• _WHAT YOU HAVE TO DO_: Lines that contain the string "title" are the ones to list; copy all of them from the records.

• _INFORMATION SUPPLIED_:
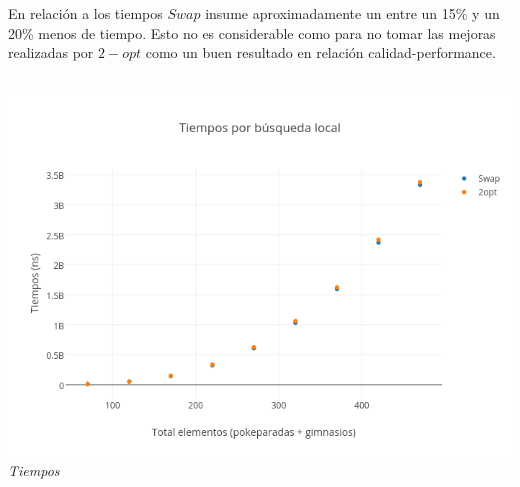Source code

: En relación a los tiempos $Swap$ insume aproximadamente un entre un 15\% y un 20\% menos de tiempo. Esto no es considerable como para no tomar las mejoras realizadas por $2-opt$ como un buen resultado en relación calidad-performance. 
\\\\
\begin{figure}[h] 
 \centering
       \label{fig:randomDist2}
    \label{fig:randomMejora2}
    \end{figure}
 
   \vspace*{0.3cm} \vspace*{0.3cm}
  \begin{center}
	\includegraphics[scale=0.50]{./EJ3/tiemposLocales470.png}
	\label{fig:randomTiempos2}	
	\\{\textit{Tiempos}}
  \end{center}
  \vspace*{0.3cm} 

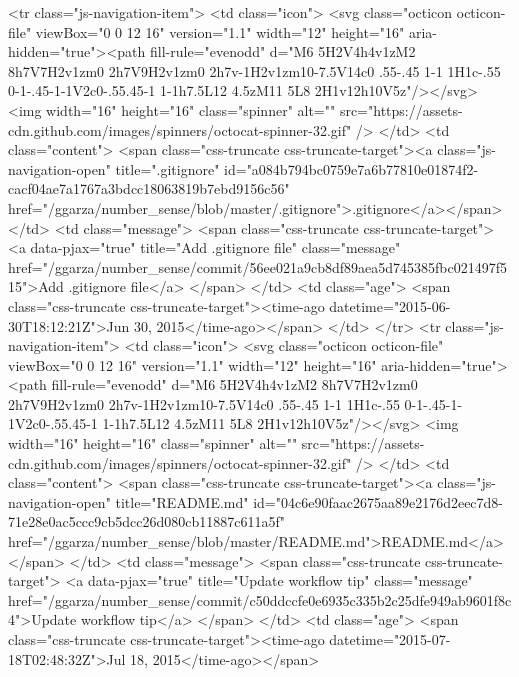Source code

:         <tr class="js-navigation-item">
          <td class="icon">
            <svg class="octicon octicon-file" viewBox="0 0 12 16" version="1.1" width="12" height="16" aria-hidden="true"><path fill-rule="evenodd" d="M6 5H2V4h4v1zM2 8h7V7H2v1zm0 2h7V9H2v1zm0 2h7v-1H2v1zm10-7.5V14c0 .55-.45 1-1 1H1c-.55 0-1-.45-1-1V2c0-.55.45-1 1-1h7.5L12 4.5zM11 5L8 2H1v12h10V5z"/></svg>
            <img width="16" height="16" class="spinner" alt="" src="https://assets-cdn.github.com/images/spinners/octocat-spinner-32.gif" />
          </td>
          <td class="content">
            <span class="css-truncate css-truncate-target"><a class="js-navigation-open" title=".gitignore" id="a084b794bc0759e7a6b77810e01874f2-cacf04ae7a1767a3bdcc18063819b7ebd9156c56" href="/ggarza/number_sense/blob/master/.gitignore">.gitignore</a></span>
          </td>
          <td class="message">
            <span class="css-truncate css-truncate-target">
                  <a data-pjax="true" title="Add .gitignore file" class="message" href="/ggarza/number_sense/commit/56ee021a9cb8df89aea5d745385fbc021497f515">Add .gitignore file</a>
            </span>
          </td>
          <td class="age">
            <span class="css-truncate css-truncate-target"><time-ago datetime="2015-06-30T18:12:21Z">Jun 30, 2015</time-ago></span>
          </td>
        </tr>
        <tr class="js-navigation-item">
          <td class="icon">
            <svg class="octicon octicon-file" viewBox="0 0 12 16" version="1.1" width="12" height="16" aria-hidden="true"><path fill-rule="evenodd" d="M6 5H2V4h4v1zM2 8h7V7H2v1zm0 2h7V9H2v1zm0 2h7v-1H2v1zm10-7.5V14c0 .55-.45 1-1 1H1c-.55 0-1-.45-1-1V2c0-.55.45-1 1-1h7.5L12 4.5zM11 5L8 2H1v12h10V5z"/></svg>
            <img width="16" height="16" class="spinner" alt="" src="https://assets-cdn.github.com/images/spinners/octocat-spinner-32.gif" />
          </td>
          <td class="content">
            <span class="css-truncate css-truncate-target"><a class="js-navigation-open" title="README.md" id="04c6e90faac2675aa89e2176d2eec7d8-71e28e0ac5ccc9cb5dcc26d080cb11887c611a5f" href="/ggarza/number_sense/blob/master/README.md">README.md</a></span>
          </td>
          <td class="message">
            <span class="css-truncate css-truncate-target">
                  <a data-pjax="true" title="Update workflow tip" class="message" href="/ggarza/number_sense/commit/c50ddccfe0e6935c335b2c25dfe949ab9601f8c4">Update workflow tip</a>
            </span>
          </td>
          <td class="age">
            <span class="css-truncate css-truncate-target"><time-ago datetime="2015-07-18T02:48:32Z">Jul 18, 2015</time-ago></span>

...

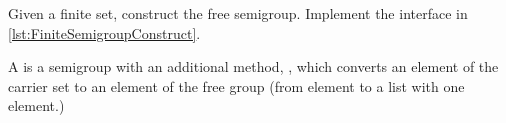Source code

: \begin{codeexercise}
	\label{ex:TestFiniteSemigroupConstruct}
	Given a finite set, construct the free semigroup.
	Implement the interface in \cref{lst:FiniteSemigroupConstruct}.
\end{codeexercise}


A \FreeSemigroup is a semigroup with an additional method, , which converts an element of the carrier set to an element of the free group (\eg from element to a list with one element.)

• _WRITTEN ANSWER_:
            <span class="css-truncate css-truncate-target"><a class="js-navigation-open" title=".gitignore" id="a084b794bc0759e7a6b77810e01874f2-cacf04ae7a1767a3bdcc18063819b7ebd9156c56" href="/ggarza/number_sense/blob/master/.gitignore">.gitignore</a></span>
                  <a data-pjax="true" title="Add .gitignore file" class="message" href="/ggarza/number_sense/commit/56ee021a9cb8df89aea5d745385fbc021497f515">Add .gitignore file</a>
            <span class="css-truncate css-truncate-target"><a class="js-navigation-open" title="README.md" id="04c6e90faac2675aa89e2176d2eec7d8-71e28e0ac5ccc9cb5dcc26d080cb11887c611a5f" href="/ggarza/number_sense/blob/master/README.md">README.md</a></span>
                  <a data-pjax="true" title="Update workflow tip" class="message" href="/ggarza/number_sense/commit/c50ddccfe0e6935c335b2c25dfe949ab9601f8c4">Update workflow tip</a>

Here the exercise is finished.